## TASK GOAL
Using the entries below, write out the line with "- babel-loader: 8.1.0", the line with "위치할 경로와 이름 지정", and every line in between, exactly as each is written.

## DATA FOR ANALYSIS
┌────────

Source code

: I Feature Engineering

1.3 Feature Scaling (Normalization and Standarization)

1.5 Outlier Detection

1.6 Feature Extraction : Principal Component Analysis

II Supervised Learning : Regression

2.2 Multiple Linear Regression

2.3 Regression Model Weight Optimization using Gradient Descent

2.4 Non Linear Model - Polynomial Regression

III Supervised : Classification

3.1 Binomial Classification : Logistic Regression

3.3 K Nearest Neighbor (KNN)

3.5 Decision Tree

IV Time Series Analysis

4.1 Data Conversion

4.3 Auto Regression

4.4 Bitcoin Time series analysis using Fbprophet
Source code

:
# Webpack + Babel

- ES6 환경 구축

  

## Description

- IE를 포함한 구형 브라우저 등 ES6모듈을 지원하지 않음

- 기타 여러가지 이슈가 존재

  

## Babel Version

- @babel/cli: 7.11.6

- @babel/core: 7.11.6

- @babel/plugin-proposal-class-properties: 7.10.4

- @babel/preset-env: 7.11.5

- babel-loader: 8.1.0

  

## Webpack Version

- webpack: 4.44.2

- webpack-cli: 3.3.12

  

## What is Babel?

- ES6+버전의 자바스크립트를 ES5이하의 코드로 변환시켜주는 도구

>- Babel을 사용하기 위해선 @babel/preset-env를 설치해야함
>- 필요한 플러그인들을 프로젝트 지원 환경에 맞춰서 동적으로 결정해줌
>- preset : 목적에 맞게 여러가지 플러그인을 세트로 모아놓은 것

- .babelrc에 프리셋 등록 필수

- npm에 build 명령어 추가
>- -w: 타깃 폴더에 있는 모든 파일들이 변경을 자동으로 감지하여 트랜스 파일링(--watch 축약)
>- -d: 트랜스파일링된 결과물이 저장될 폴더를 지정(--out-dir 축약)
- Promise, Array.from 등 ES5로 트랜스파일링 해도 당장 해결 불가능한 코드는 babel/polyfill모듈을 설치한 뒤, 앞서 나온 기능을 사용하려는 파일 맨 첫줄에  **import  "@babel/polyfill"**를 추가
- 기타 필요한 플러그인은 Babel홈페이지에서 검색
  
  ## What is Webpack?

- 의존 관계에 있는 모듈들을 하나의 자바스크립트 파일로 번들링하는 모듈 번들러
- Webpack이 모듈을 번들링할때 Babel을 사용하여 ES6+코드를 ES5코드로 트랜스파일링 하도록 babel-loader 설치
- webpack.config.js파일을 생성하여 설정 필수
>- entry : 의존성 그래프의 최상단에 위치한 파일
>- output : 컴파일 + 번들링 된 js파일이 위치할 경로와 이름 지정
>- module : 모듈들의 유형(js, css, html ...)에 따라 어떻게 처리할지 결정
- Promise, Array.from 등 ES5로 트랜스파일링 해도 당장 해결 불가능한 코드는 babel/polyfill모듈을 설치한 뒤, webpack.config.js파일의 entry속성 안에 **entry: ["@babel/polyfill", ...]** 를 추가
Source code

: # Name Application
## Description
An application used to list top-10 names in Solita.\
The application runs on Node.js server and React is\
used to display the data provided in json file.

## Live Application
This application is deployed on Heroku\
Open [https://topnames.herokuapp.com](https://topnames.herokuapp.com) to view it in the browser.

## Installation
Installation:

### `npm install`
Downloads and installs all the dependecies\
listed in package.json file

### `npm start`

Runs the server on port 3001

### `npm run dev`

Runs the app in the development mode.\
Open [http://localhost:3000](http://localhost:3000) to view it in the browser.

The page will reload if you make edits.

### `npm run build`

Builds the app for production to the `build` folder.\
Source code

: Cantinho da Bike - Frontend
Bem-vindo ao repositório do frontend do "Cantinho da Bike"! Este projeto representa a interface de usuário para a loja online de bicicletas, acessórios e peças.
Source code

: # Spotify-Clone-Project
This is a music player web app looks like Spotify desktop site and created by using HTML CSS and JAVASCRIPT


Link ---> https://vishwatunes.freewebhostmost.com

└────────

## EXERCISE RESPONSE
- babel-loader: 8.1.0

  

## Webpack Version

- webpack: 4.44.2

- webpack-cli: 3.3.12

  

## What is Babel?

- ES6+버전의 자바스크립트를 ES5이하의 코드로 변환시켜주는 도구

>- Babel을 사용하기 위해선 @babel/preset-env를 설치해야함
>- 필요한 플러그인들을 프로젝트 지원 환경에 맞춰서 동적으로 결정해줌
>- preset : 목적에 맞게 여러가지 플러그인을 세트로 모아놓은 것

- .babelrc에 프리셋 등록 필수

- npm에 build 명령어 추가
>- -w: 타깃 폴더에 있는 모든 파일들이 변경을 자동으로 감지하여 트랜스 파일링(--watch 축약)
>- -d: 트랜스파일링된 결과물이 저장될 폴더를 지정(--out-dir 축약)
- Promise, Array.from 등 ES5로 트랜스파일링 해도 당장 해결 불가능한 코드는 babel/polyfill모듈을 설치한 뒤, 앞서 나온 기능을 사용하려는 파일 맨 첫줄에  **import  "@babel/polyfill"**를 추가
- 기타 필요한 플러그인은 Babel홈페이지에서 검색
  
  ## What is Webpack?

- 의존 관계에 있는 모듈들을 하나의 자바스크립트 파일로 번들링하는 모듈 번들러
- Webpack이 모듈을 번들링할때 Babel을 사용하여 ES6+코드를 ES5코드로 트랜스파일링 하도록 babel-loader 설치
- webpack.config.js파일을 생성하여 설정 필수
>- entry : 의존성 그래프의 최상단에 위치한 파일
>- output : 컴파일 + 번들링 된 js파일이 위치할 경로와 이름 지정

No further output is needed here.